To do = Below are the entries; count the lines in them that contain the word "components" and give only the number.

Source records =
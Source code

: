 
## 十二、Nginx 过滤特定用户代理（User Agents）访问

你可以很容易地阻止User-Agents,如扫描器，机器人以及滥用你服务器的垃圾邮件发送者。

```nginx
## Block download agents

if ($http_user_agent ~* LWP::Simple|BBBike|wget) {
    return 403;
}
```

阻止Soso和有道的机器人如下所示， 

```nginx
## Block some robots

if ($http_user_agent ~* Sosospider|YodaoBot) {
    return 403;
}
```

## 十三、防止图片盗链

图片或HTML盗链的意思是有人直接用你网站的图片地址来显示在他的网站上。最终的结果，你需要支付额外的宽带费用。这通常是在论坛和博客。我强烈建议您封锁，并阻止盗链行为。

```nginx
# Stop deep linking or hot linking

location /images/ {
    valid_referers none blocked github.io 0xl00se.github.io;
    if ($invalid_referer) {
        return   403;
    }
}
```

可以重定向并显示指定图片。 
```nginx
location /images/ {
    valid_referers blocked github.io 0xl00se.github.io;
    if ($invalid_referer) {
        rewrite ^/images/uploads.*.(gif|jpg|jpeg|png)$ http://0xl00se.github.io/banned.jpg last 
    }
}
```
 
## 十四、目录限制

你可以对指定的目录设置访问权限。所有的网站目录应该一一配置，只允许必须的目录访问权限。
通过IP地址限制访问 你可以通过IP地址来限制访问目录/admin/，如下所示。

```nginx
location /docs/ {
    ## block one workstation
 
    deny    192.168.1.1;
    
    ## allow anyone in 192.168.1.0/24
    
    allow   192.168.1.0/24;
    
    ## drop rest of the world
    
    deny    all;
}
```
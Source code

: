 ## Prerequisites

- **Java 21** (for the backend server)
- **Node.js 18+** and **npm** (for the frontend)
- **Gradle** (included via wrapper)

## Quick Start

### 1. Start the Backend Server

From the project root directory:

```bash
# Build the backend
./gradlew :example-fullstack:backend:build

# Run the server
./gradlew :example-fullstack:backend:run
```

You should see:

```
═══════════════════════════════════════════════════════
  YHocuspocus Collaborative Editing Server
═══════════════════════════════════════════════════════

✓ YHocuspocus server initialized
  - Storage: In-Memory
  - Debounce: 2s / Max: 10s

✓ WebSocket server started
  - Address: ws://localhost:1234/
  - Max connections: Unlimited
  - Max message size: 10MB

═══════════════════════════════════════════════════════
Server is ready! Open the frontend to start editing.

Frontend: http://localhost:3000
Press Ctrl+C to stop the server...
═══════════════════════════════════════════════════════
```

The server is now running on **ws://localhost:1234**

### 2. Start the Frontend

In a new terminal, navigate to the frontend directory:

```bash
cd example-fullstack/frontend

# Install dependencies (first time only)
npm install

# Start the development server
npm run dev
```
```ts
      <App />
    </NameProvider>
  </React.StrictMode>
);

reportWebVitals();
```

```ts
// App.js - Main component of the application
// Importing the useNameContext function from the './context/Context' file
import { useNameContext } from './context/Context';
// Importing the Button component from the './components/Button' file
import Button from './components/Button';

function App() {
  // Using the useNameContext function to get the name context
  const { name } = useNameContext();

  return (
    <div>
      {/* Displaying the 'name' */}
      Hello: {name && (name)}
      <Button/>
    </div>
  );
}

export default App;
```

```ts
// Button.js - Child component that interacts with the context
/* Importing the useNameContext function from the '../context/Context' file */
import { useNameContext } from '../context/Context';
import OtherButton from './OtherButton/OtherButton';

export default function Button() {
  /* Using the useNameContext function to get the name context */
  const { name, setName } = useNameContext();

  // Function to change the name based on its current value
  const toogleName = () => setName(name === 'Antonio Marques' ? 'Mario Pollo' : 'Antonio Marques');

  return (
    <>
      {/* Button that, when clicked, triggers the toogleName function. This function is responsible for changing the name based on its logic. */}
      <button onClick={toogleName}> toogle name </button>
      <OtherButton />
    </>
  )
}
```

Reply to the exercise = 2